Monday, February 18, 2008

Poverty impacts on neural development of children

According to an article 'Poverty is Poison' in today's New York Times:

neuroscientists have found that “many children growing up in very poor families with low social status experience unhealthy levels of stress hormones, which impair their neural development.” The effect is to impair language development and memory — and hence the ability to escape poverty — for the rest of the child’s life.

Poverty News Blog reports on the same study:
Studies by several US universities have revealed the pervasive harm done to the brain, particularly between the ages of six months and three years, from low socio-economic status.

Martha Farah, director of the University of Pennsylvania’s centre for cognitive neuroscience, said: “The biggest effects are on language and memory. The finding about memory impairment – the ability to encounter a pattern and remember it – really surprised us.”

Interventions in the first few years of a child's life is vital:

Jack Shonkoff, director of Harvard University’s centre on the developing child, said policymakers had to take note of the research because “the foundation of all social problems later in life takes place in the early years”.“The earlier you intervene [to counteract the impact of poverty], the better the outcome in the end, because the brain loses its plasticity [adaptability] as the child becomes older,” he said.
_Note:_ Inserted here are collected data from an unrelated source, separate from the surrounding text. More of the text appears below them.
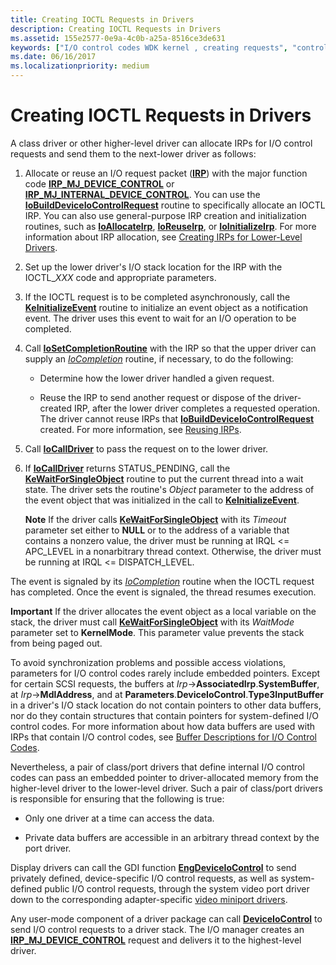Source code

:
 ```yaml
---
title: Creating IOCTL Requests in Drivers
description: Creating IOCTL Requests in Drivers
ms.assetid: 155e2577-0e9a-4c0b-a25a-8516ce3de631
keywords: ["I/O control codes WDK kernel , creating requests", "control codes WDK IOCTLs , creating requests", "IOCTLs WDK kernel , creating requests", "synchronization WDK IRPs", "embedded pointers WDK IOCTLs"]
ms.date: 06/16/2017
ms.localizationpriority: medium
---
```


# Creating IOCTL Requests in Drivers





A class driver or other higher-level driver can allocate IRPs for I/O control requests and send them to the next-lower driver as follows:

1.  Allocate or reuse an I/O request packet ([**IRP**](/windows-hardware/drivers/ddi/wdm/ns-wdm-_irp)) with the major function code [**IRP\_MJ\_DEVICE\_CONTROL**](./irp-mj-device-control.md) or [**IRP\_MJ\_INTERNAL\_DEVICE\_CONTROL**](./irp-mj-internal-device-control.md). You can use the [**IoBuildDeviceIoControlRequest**](/windows-hardware/drivers/ddi/wdm/nf-wdm-iobuilddeviceiocontrolrequest) routine to specifically allocate an IOCTL IRP. You can also use general-purpose IRP creation and initialization routines, such as [**IoAllocateIrp**](/windows-hardware/drivers/ddi/wdm/nf-wdm-ioallocateirp), [**IoReuseIrp**](/windows-hardware/drivers/ddi/wdm/nf-wdm-ioreuseirp), or [**IoInitializeIrp**](/windows-hardware/drivers/ddi/wdm/nf-wdm-ioinitializeirp). For more information about IRP allocation, see [Creating IRPs for Lower-Level Drivers](creating-irps-for-lower-level-drivers.md).

2.  Set up the lower driver's I/O stack location for the IRP with the IOCTL\_*XXX* code and appropriate parameters.

3.  If the IOCTL request is to be completed asynchronously, call the [**KeInitializeEvent**](/windows-hardware/drivers/ddi/wdm/nf-wdm-keinitializeevent) routine to initialize an event object as a notification event. The driver uses this event to wait for an I/O operation to be completed.

4.  Call [**IoSetCompletionRoutine**](/windows-hardware/drivers/ddi/wdm/nf-wdm-iosetcompletionroutine) with the IRP so that the upper driver can supply an [*IoCompletion*](/windows-hardware/drivers/ddi/wdm/nc-wdm-io_completion_routine) routine, if necessary, to do the following:

    -   Determine how the lower driver handled a given request.

    -   Reuse the IRP to send another request or dispose of the driver-created IRP, after the lower driver completes a requested operation. The driver cannot reuse IRPs that [**IoBuildDeviceIoControlRequest**](/windows-hardware/drivers/ddi/wdm/nf-wdm-iobuilddeviceiocontrolrequest) created. For more information, see [Reusing IRPs](reusing-irps.md).

5.  Call [**IoCallDriver**](/windows-hardware/drivers/ddi/wdm/nf-wdm-iocalldriver) to pass the request on to the lower driver.

6.  If [**IoCallDriver**](/windows-hardware/drivers/ddi/wdm/nf-wdm-iocalldriver) returns STATUS\_PENDING, call the [**KeWaitForSingleObject**](/windows-hardware/drivers/ddi/wdm/nf-wdm-kewaitforsingleobject) routine to put the current thread into a wait state. The driver sets the routine's *Object* parameter to the address of the event object that was initialized in the call to [**KeInitializeEvent**](/windows-hardware/drivers/ddi/wdm/nf-wdm-keinitializeevent).

    **Note**  If the driver calls [**KeWaitForSingleObject**](/windows-hardware/drivers/ddi/wdm/nf-wdm-kewaitforsingleobject) with its *Timeout* parameter set either to **NULL** or to the address of a variable that contains a nonzero value, the driver must be running at IRQL &lt;= APC\_LEVEL in a nonarbitrary thread context. Otherwise, the driver must be running at IRQL &lt;= DISPATCH\_LEVEL.




The event is signaled by its [*IoCompletion*](/windows-hardware/drivers/ddi/wdm/nc-wdm-io_completion_routine) routine when the IOCTL request has completed. Once the event is signaled, the thread resumes execution.

**Important**  If the driver allocates the event object as a local variable on the stack, the driver must call [**KeWaitForSingleObject**](/windows-hardware/drivers/ddi/wdm/nf-wdm-kewaitforsingleobject) with its *WaitMode* parameter set to **KernelMode**. This parameter value prevents the stack from being paged out.




To avoid synchronization problems and possible access violations, parameters for I/O control codes rarely include embedded pointers. Except for certain SCSI requests, the buffers at *Irp*-&gt;**AssociatedIrp**.**SystemBuffer**, at *Irp*-&gt;**MdlAddress**, and at **Parameters**.**DeviceIoControl**.**Type3InputBuffer** in a driver's I/O stack location do not contain pointers to other data buffers, nor do they contain structures that contain pointers for system-defined I/O control codes. For more information about how data buffers are used with IRPs that contain I/O control codes, see [Buffer Descriptions for I/O Control Codes](buffer-descriptions-for-i-o-control-codes.md).

Nevertheless, a pair of class/port drivers that define internal I/O control codes can pass an embedded pointer to driver-allocated memory from the higher-level driver to the lower-level driver. Such a pair of class/port drivers is responsible for ensuring that the following is true:

-   Only one driver at a time can access the data.

-   Private data buffers are accessible in an arbitrary thread context by the port driver.

Display drivers can call the GDI function [**EngDeviceIoControl**](/windows/desktop/api/winddi/nf-winddi-engdeviceiocontrol) to send privately defined, device-specific I/O control requests, as well as system-defined public I/O control requests, through the system video port driver down to the corresponding adapter-specific [video miniport drivers](../display/video-miniport-drivers-in-the-windows-2000-display-driver-model.md).

Any user-mode component of a driver package can call [**DeviceIoControl**](/windows/desktop/api/ioapiset/nf-ioapiset-deviceiocontrol) to send I/O control requests to a driver stack. The I/O manager creates an [**IRP\_MJ\_DEVICE\_CONTROL**](./irp-mj-device-control.md) request and delivers it to the highest-level driver.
What happens if this small window of neurological adaptability is lost?
Once poor, always poor?

2 comments:

Anonymous said...

Hess and Shipman (1965) conducted a study in which it was found mothers of different socioeconomic classes also spoke to their children differently (quality and quantity). Those of lower economic status spoke in a manner that did not allow for the more reflective and high-order language structures that those of the "middle-class" families produced. So, in effect, language also has the ability to be a kind of "preserative" of class structure. The burden is then placed squarely on the educational system, etc., to provide more sophisticated models from a young age, or else the children from such families may be doomed before they even start,lacking as they do the higher-order thought capabilities necessary to succeed.

Anonymous said...

It is assumed that language plays a large role in the ability to manipulate ideas in the mind, etc. I am sorry I didn't spell that detail out. Language is internalized to become thought, particularly the kind of thought school success depends upon.